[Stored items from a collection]
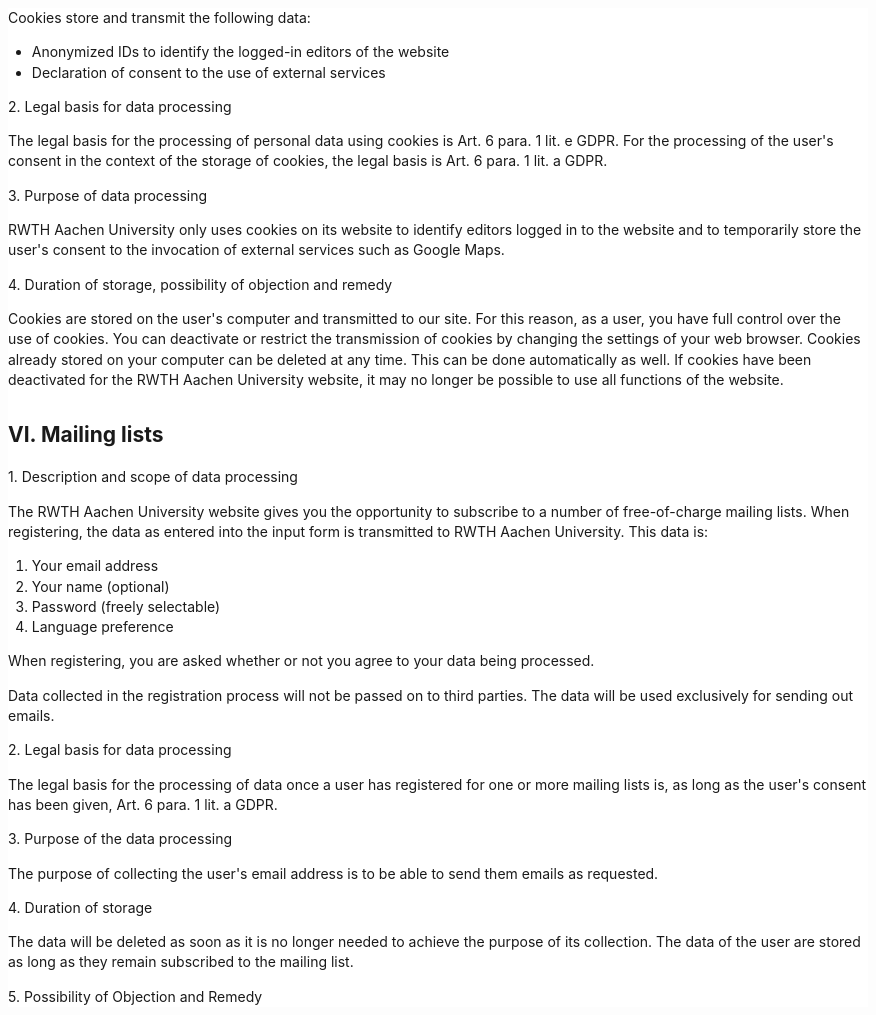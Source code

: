 Cookies store and transmit the following data:

* Anonymized IDs to identify the logged-in editors of the website
* Declaration of consent to the use of external services

2\. Legal basis for data processing

The legal basis for the processing of personal data using cookies is Art. 6 para. 1 lit. e GDPR. For the processing of the user's consent in the context of the storage of cookies, the legal basis is Art. 6 para. 1 lit. a GDPR.

3\. Purpose of data processing

RWTH Aachen University only uses cookies on its website to identify editors logged in to the website and to temporarily store the user's consent to the invocation of external services such as Google Maps.

4\. Duration of storage, possibility of objection and remedy

Cookies are stored on the user's computer and transmitted to our site. For this reason, as a user, you have full control over the use of cookies. You can deactivate or restrict the transmission of cookies by changing the settings of your web browser. Cookies already stored on your computer can be deleted at any time. This can be done automatically as well. If cookies have been deactivated for the RWTH Aachen University website, it may no longer be possible to use all functions of the website.

VI. Mailing lists
-----------------

1\. Description and scope of data processing

The RWTH Aachen University website gives you the opportunity to subscribe to a number of free-of-charge mailing lists. When registering, the data as entered into the input form is transmitted to RWTH Aachen University. This data is:

1. Your email address
2. Your name (optional)
3. Password (freely selectable)
4. Language preference

When registering, you are asked whether or not you agree to your data being processed.

Data collected in the registration process will not be passed on to third parties. The data will be used exclusively for sending out emails.

2\. Legal basis for data processing

The legal basis for the processing of data once a user has registered for one or more mailing lists is, as long as the user's consent has been given, Art. 6 para. 1 lit. a GDPR.

3\. Purpose of the data processing

The purpose of collecting the user's email address is to be able to send them emails as requested.

4\. Duration of storage

The data will be deleted as soon as it is no longer needed to achieve the purpose of its collection. The data of the user are stored as long as they remain subscribed to the mailing list.

5\. Possibility of Objection and Remedy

What is being asked: Retype all the data exactly, please, without pictures.

Exercise answer:
Source code

: Cookies store and transmit the following data:

* Anonymized IDs to identify the logged-in editors of the website
* Declaration of consent to the use of external services

2\. Legal basis for data processing

The legal basis for the processing of personal data using cookies is Art. 6 para. 1 lit. e GDPR. For the processing of the user's consent in the context of the storage of cookies, the legal basis is Art. 6 para. 1 lit. a GDPR.

3\. Purpose of data processing

RWTH Aachen University only uses cookies on its website to identify editors logged in to the website and to temporarily store the user's consent to the invocation of external services such as Google Maps.

4\. Duration of storage, possibility of objection and remedy

Cookies are stored on the user's computer and transmitted to our site. For this reason, as a user, you have full control over the use of cookies. You can deactivate or restrict the transmission of cookies by changing the settings of your web browser. Cookies already stored on your computer can be deleted at any time. This can be done automatically as well. If cookies have been deactivated for the RWTH Aachen University website, it may no longer be possible to use all functions of the website.

VI. Mailing lists
-----------------

1\. Description and scope of data processing

The RWTH Aachen University website gives you the opportunity to subscribe to a number of free-of-charge mailing lists. When registering, the data as entered into the input form is transmitted to RWTH Aachen University. This data is:

1. Your email address
2. Your name (optional)
3. Password (freely selectable)
4. Language preference

When registering, you are asked whether or not you agree to your data being processed.

Data collected in the registration process will not be passed on to third parties. The data will be used exclusively for sending out emails.

2\. Legal basis for data processing

The legal basis for the processing of data once a user has registered for one or more mailing lists is, as long as the user's consent has been given, Art. 6 para. 1 lit. a GDPR.

3\. Purpose of the data processing

The purpose of collecting the user's email address is to be able to send them emails as requested.

4\. Duration of storage

The data will be deleted as soon as it is no longer needed to achieve the purpose of its collection. The data of the user are stored as long as they remain subscribed to the mailing list.

5\. Possibility of Objection and Remedy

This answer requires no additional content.